116. SMILES, Samuel. MEN OF INVENTION AND INDUSTRY London: John Murray, Albemarle Street. 1884. Crown 8vo, pp. viii, 390; with a presentation book-label on front paste-down; in a presentation calf binding, spine tooled in gilt with black morocco label, with the armorial stamp of the Hull & East Riding College on upper cover. £45
An attractive presentation copy of this fascinating biographical work, by Samuel Smiles (1812-1904), here adding to his valuable researches into the origins and history of manufacturing and commerce - with chapters on Phineas Pett and English ship-building; Francis Pettit Smith and the screw-propeller; John Harrison and the chronometer; John Lombe and the silk industry; William Murdock; three chapters on the steam press (Frederick Koenig, the Walters, William Clowes); Charles Bianconi in Ireland; industry in Ireland; Harland, Wolff and ship-building in Belfast, etc.

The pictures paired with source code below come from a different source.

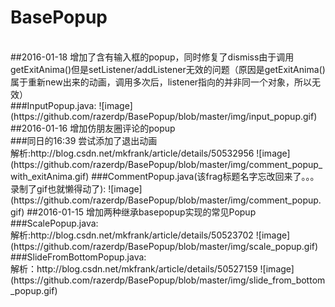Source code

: # BasePopup
</br>
##2016-01-18 增加了含有输入框的popup，同时修复了dismiss由于调用getExitAnima()但是setListener/addListener无效的问题（原因是getExitAnima()属于重新new出来的动画，调用多次后，listener指向的并非同一个对象，所以无效）</br>
###InputPopup.java:
![image](https://github.com/razerdp/BasePopup/blob/master/img/input_popup.gif)
##2016-01-16 增加仿朋友圈评论的popup</br>
###同日的16:39 尝试添加了退出动画</br>
解析:http://blog.csdn.net/mkfrank/article/details/50532956
![image](https://github.com/razerdp/BasePopup/blob/master/img/comment_popup_with_exitAnima.gif)
###CommentPopup.java(该frag标题名字忘改回来了。。。录制了gif也就懒得动了):
![image](https://github.com/razerdp/BasePopup/blob/master/img/comment_popup.gif)
##2016-01-15 增加两种继承basepopup实现的常见Popup</br>
###ScalePopup.java:</br>
解析:http://blog.csdn.net/mkfrank/article/details/50523702
![image](https://github.com/razerdp/BasePopup/blob/master/img/scale_popup.gif)
###SlideFromBottomPopup.java:</br>
解析：http://blog.csdn.net/mkfrank/article/details/50527159
![image](https://github.com/razerdp/BasePopup/blob/master/img/slide_from_bottom_popup.gif)

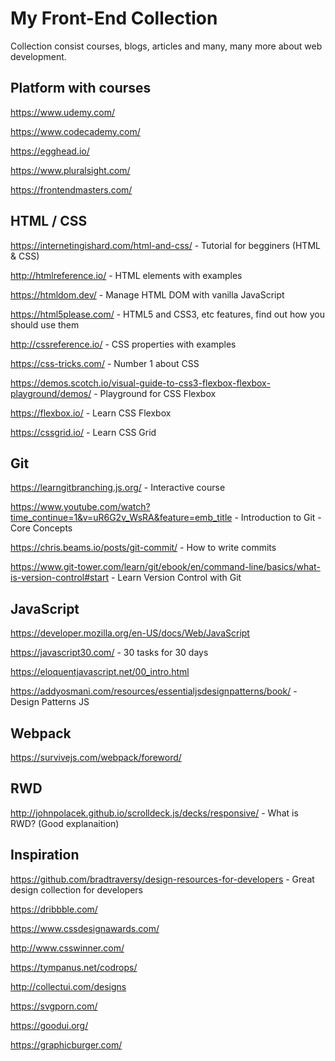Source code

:# My  Front-End Collection
Collection consist courses, blogs, articles and many, many more about web development.

## Platform with courses

https://www.udemy.com/

https://www.codecademy.com/

https://egghead.io/

https://www.pluralsight.com/

https://frontendmasters.com/

## HTML / CSS

https://internetingishard.com/html-and-css/ - Tutorial for begginers (HTML & CSS)

http://htmlreference.io/ - HTML elements with examples

https://htmldom.dev/ - Manage HTML DOM with vanilla JavaScript

https://html5please.com/ - HTML5 and CSS3, etc features, find out how you should use them

http://cssreference.io/ - CSS properties with examples

https://css-tricks.com/ - Number 1 about CSS

https://demos.scotch.io/visual-guide-to-css3-flexbox-flexbox-playground/demos/ - Playground for CSS Flexbox

https://flexbox.io/ - Learn CSS Flexbox

https://cssgrid.io/ - Learn CSS Grid

## Git

https://learngitbranching.js.org/ - Interactive course

https://www.youtube.com/watch?time_continue=1&v=uR6G2v_WsRA&feature=emb_title - Introduction to Git - Core Concepts

https://chris.beams.io/posts/git-commit/ - How to write commits

https://www.git-tower.com/learn/git/ebook/en/command-line/basics/what-is-version-control#start - Learn Version Control with Git

## JavaScript

https://developer.mozilla.org/en-US/docs/Web/JavaScript

https://javascript30.com/ - 30 tasks for 30 days

https://eloquentjavascript.net/00_intro.html

https://addyosmani.com/resources/essentialjsdesignpatterns/book/ - Design Patterns JS

## Webpack

https://survivejs.com/webpack/foreword/

## RWD

http://johnpolacek.github.io/scrolldeck.js/decks/responsive/ - What is RWD? (Good explanaition)

## Inspiration

https://github.com/bradtraversy/design-resources-for-developers - Great design collection for developers

https://dribbble.com/

https://www.cssdesignawards.com/ 

http://www.csswinner.com/

https://tympanus.net/codrops/

http://collectui.com/designs

https://svgporn.com/

https://goodui.org/

https://graphicburger.com/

Smiles first won popularity as an author with his life of George Stephenson, 1857. This success allowed him to publish Self-help, previously turned down by Routledge, in 1859. In Self-help Smiles had given brief biographies of men who had achieved great things in their lives by their own efforts. The engineers, some, like Brindley, of lowly origins and without formal education, provided him with ideal material for more detailed studies, and for elevation to the status of heros. The public enthusiasm for these men and their work which was Smiles' legacy died with him (1904), and only began to re-emerge in the writings of Asa Briggs and L.T.C.Rolt. He subsequently published a number of similar works including, The lives of Boulton and Watt (1865), Industrial Biography (1863) and The Lives of Engineers (1861-2).
‘Anthro-porno’
118. STRATZ, Carl Heinrich. DIE FRAUEN AUF JAVA. eine gynäkologische studie. Mit 41 abbildungen im text. Stuttgart. Verlag von Ferdinand Enke. 1897. 8vo, pp. x, 134; with numerous black and white half-tone illustrations; one gathering loose; uncut and largely unopened copy in modern publisher’s cloth, with the original front wrapper mounted on upper cover, title written in mss on spine. £225
First edition (also published in Dutch in the same year) of this ethnological and gynaecological study by the German physician Carl Heinrich Stratz (1858-1924), considered now to be quite a controversial work.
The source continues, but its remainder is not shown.